View Article: PubMed Central - HTML - PubMed

Affiliation: Maria Skłodowska-Curie Memorial Cancer Center and Institute of Oncology, Gliwice, Poland.

ABSTRACT

Background: The proteomics approach termed proteome pattern analysis has been shown previously to have potential in the detection and classification of breast cancer. Here we aimed to identify changes in serum proteome patterns related to therapy of breast cancer patients.

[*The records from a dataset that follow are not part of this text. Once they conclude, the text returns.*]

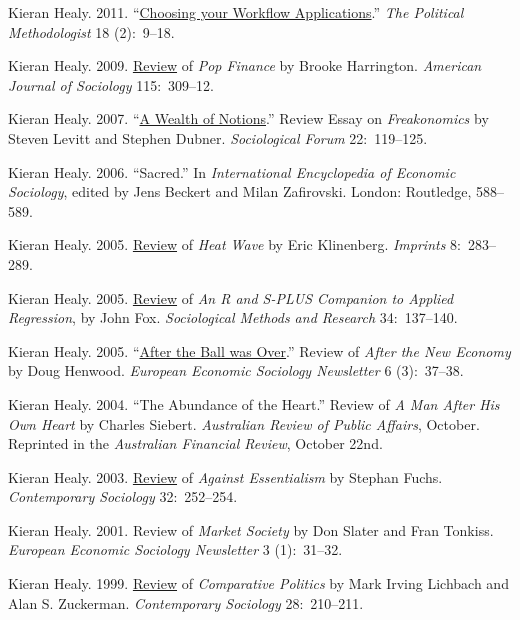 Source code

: \documentclass[11pt,oneside,a4paper,DIV=8]{scrartcl}
\begin{document}
Kieran Healy. 2011. ``\href{http://polmeth.wustl.edu/methodologist/tpm_v18_n2.pdf}{Choosing your Workflow Applications}.'' \emph{The Political Methodologist} 18 (2):~9--18. 

Kieran Healy. 2009. \href{http://www.journals.uchicago.edu/doi/pdf/10.1086/605757}{Review} of \emph{Pop Finance} by Brooke Harrington. \emph{American Journal of Sociology} 115:~309--12.

Kieran Healy. 2007. ``\href{http://www.kieranhealy.org/files/reviews/socforum-article.pdf}{A Wealth of Notions}.'' Review
Essay on \emph{Freakonomics} by Steven Levitt and Stephen Dubner. \emph{Sociological Forum} 22:~119--125. 

Kieran Healy. 2006. ``Sacred.'' In \emph{International Encyclopedia of Economic Sociology}, edited by Jens Beckert and Milan Zafirovski. London: Routledge, 588--589. 

Kieran Healy. 2005. \href{http://www.kieranhealy.org/files/reviews/klinenberg.pdf}{Review} of \emph{Heat Wave} by Eric Klinenberg. \emph{Imprints} 8:~283--289.

Kieran Healy. 2005. \href{http://www.kieranhealy.org/files/reviews/fox.pdf}{Review} of \emph{An R and S-PLUS Companion to Applied Regression}, by John Fox. \emph{Sociological Methods and Research} 34:~137--140.

Kieran Healy. 2005. ``\href{http://www.kieranhealy.org/files/reviews/henwood.pdf}{After the Ball was Over}.'' Review of \emph{After the New
  Economy} by Doug Henwood. \emph{European Economic Sociology Newsletter} 6 (3):~37--38.

Kieran Healy. 2004. ``The Abundance of the Heart.'' Review of \emph{A Man After His Own Heart} by Charles
Siebert. \emph{Australian Review of Public Affairs}, October. Reprinted in the
\emph{Australian Financial Review}, October 22nd.

Kieran Healy. 2003. \href{http://links.jstor.org/sici?sici=0094-3061%28200303%2932%3A2%3C252%3AAEATOC%3E2.0.CO%3B2-F}{Review} of \emph{Against Essentialism} by Stephan Fuchs.
\emph{Contemporary Sociology} 32:~252--254.

Kieran Healy. 2001. Review of \emph{Market Society} by Don Slater and Fran Tonkiss. \emph{European Economic Sociology Newsletter} 3 (1):~31--32.


Kieran Healy. 1999. \href{http://links.jstor.org/sici?sici=0094-3061%28199903%2928%3A2%3C210%3ACPRCAS%3E2.0.CO%3B2-C}{Review} of \emph{Comparative Politics} by Mark Irving Lichbach and Alan S.
Zuckerman. \emph{Contemporary Sociology} 28:~210--211.
\end{document}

Methods: Blood samples were collected before the start of therapy, after the surgical resection of tumors and one year after the end of therapy in a group of 70 patients diagnosed at early stages of the disease. Patients were treated with surgery either independently (26) or in combination with neoadjuvant chemotherapy (5) or adjuvant radio/chemotherapy (39). The low-molecular-weight fraction of serum proteome was examined using MALDI-ToF mass spectrometry, and then changes in intensities of peptide ions registered in a mass range between 2,000 and 14,000 Da were identified and correlated with clinical data.

Results: We found that surgical resection of tumors did not have an immediate effect on the mass profiles of the serum proteome. On the other hand, significant long-term effects were observed in serum proteome patterns one year after the end of basic treatment (we found that about 20 peptides exhibited significant changes in their abundances). Moreover, the significant differences were found primarily in the subgroup of patients treated with adjuvant therapy, but not in the subgroup subjected only to surgery. This suggests that the observed changes reflect overall responses of the patients to the toxic effects of adjuvant radio/chemotherapy. In line with this hypothesis we detected two serum peptides (registered m/z values 2,184 and 5,403 Da) whose changes correlated significantly with the type of treatment employed (their abundances decreased after adjuvant therapy, but increased in patients treated only with surgery). On the other hand, no significant correlation was found between changes in the abundance of any spectral component or clinical features of patients, including staging and grading of tumors.

Conclusions: The study establishes a high potential of MALDI-ToF-based analyses for the detection of dynamic changes in the serum proteome related to therapy of breast cancer patients, which revealed the potential applicability of serum proteome patterns analyses in monitoring the toxicity of therapy.